We want the θ that makes the observed data most probable. Products of many small numbers underflow and are awful to differentiate, so take the log (monotonic — same argmax) and flip the sign to get something to minimize:

maximize   Σᵢ log p_θ(yᵢ | xᵢ)
⇔ minimize  −Σᵢ log p_θ(yᵢ | xᵢ)      ← negative log-likelihood (NLL)

That last line is the whole game. Everything else is plugging in a distribution.

Plug in a categorical → cross-entropy. For K-class classification the target is categorical, and p_θ(yᵢ | xᵢ) is just the softmax probability the model put on the correct class. Write the empirical target distribution as p (for a single hard label, the one-hot vector for the true class) and the model's predicted distribution as q = p_θ(· | x). Cross-entropy between them is:

H(p, q) = −Σₖ pₖ log qₖ

Because p is one-hot, every term is zero except the true class, so H(p, q) = −log q_true — exactly the NLL of one example. Summed over the dataset, NLL and cross-entropy are literally the same number. Cross-entropy isn't like maximum likelihood for a classifier; it is maximum likelihood for a classifier.

The collapse to −log q_true is a special case, not the definition. When the target is soft — label smoothing, distillation, mixup, human-disagreement labels — p is no longer one-hot, and cross-entropy stays the full −Σₖ pₖ log qₖ: the expectation of −log q under the target distribution p.
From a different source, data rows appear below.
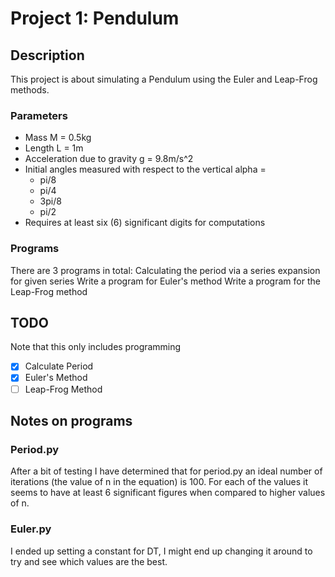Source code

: # Project 1: Pendulum
## Description
This project is about simulating a Pendulum using the Euler and Leap-Frog methods.
### Parameters
- Mass M = 0.5kg
- Length L = 1m
- Acceleration due to gravity g = 9.8m/s^2
- Initial angles measured with respect to the vertical alpha = 
  - pi/8
  - pi/4
  - 3pi/8
  - pi/2
- Requires at least six (6) significant digits for computations

### Programs
There are 3 programs in total:
Calculating the period via a series expansion for given series
Write a program for Euler's method
Write a program for the Leap-Frog method

## TODO
Note that this only includes programming
- [x] Calculate Period
- [x] Euler's Method
- [ ] Leap-Frog Method

## Notes on programs
### Period.py
After a bit of testing I have determined that for period.py an ideal number of iterations (the value of n in the equation) is 100. For each of the values it seems to have at least 6 significant figures when compared to higher values of n.

### Euler.py
I ended up setting a constant for DT, I might end up changing it around to try and see which values are the best.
Same formula — only the one-hot shortcut drops away.

Why it earns the name "cross-entropy." From information theory, H(p, q) is the expected number of bits to encode samples drawn from the true distribution p using a code optimized for your predicted q. And there's an exact decomposition:

H(p, q) = H(p) + KL(p ‖ q)

H(p) is the target distribution's own entropy — fixed, nothing to do with θ. So minimizing cross-entropy is minimizing KL(p ‖ q): you are pulling the model's distribution q toward the empirical target distribution p. Three names, one operation — maximum likelihood = minimum cross-entropy = minimizing the KL from the empirical target distribution to the model. That same divergence is the quiet objective behind a surprising amount of ML — a short tour.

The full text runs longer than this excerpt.